From TAPinto Newark: Vocational Students Exposed to Career Options at Newark Liberty International Airport

November 23rd, 2019

This article originally appeared in

Students and staff from Essex County Donald Payne Technical School at Terminal 1 at Newark Liberty International Airport.

By Kayla Rivas

Students from several New Jersey county vocational technical schools had firsthand experience with trades professionals through a new partnership with Port Authority New York and New Jersey.

Through a three-year agreement, the Port Authority will provide funding for the establishment of training programs in four of the county vocational-technical schools within the Port District: Essex, Union, Bergen and Middlesex.

On site at Newark Liberty International Airport on Friday morning were about 75 students and staff from Bergen County Technical School in Paramus, Essex County’s Donald Payne Technical School in Newark and Middlesex County Vocational and Technical Schools’ Perth Amboy Tech.

The Port Authority aims to build a qualified, diverse workforce and supports various initiatives like the pre-apprenticeship program, which provides necessary training and education to prepare workers for in-demand industry careers.

“As you tour the airport today, everything you see was built by men and women just like you,” Payne said, stressing the importance of the pre-apprenticeship program. “Everything from the cement in the runway, to the metal in the buildings, to the placement of the windows, it needed someone like you to put it there correctly and perfectly.”

“It’s a tremendous experience for the students to see some of these mega-construction sites and what’s involved in an infrastructure project,” said Judy Savage, the executive director of the New Jersey Council of County Vocational-Technical Schools.

Savage said the pre-apprenticeship program kicked off at the beginning of the 2019-2020 school year, with the trip to Newark Airport on Friday morning marking the first field trip for the program.

“You’re here today because a lot of people want to make an investment in all of you as the future workforce for New Jersey and particularly for the construction industry,” Savage told the students. “We are aligning programs in your schools with expectations of labor unions, contractors, engineers and project managers at Port Authority so you’ll be in a position if you choose to get one of those very coveted union jobs.”

Savage said Port Authority seeks to encourage women to go into construction and engineering, with the pre-apprenticeship program intended to ensure a solid pool of minority candidates in the pipeline for jobs.

“The work that you will be doing is equally important as any other profession out there. All work has dignity,” said Dr.
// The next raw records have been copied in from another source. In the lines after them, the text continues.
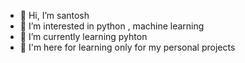 - 👋 Hi, I’m santosh
- 👀 I’m interested in python , machine learning
- 🌱 I’m currently learning pyhton
- 💞️ I'm here for learning only for my personal projects

<!---
Skmeena27/Skmeena27 is a ✨ special ✨ repository because its `README.md` (this file) appears on your GitHub profile.
You can click the Preview link to take a look at your changes.
--->
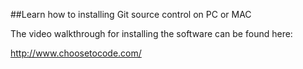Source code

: ﻿##Learn how to installing Git source control on PC or MAC

The video walkthrough for installing the software can be found here:

http://www.choosetocode.com/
Keith Wright, senior program manager of capacity building at the Port Authority.

Students and teachers then took a short bus trip to the Terminal One construction site.

“It’s amazing,” said Adrianna Maragh, student at Donald Payne School of Technology. “I like to see how they build it and how it all comes together.” Maragh and her classmate, Kiki Reyes, said they are both interested in pursuing carpentry.

Students learned that the 33-gate Terminal One will accommodate about 13.5 million air passengers each year when complete, which is approximately a 50% increase in capacity.

The project is the largest design-build project in the state and 800 workers were estimated to be working on site Friday morning. It is about 40% complete and officials are looking to open portions of Terminal One in October 2021, with a full opening in 2022.

While on site of the Terminal One project, vocational students heard from Conti Construction Project Manager Keith Abt and Project Superintendent Dave Bojczak, who spoke about the importance of safety on the job, showing up to work early, possessing a hard working, positive attitude and working through tough weather conditions.

“This is a really awesome opportunity Port Authority afforded you guys,” Bojczak said.

Abt said there is nothing more satisfying than having his kids walk by a site and say, ‘my dad built this’.”

As Maragh and her classmates headed back to the airport, John Dolan, the director of Career and Technology Education at Essex County School of Technology, told students, “there are tons and tons of opportunities not only now, but as you move forward through high school. Opportunities are abounding for you and if you have that skill or trade, you’re going to be in excellent shape. You will never be looking for a job, they’ll be looking for you.”

“The world is out there for you, you just have to know what’s out there so you can make an informed decision,” he said.

Additional vocational and technical students are expected to visit Newark Airport in early December.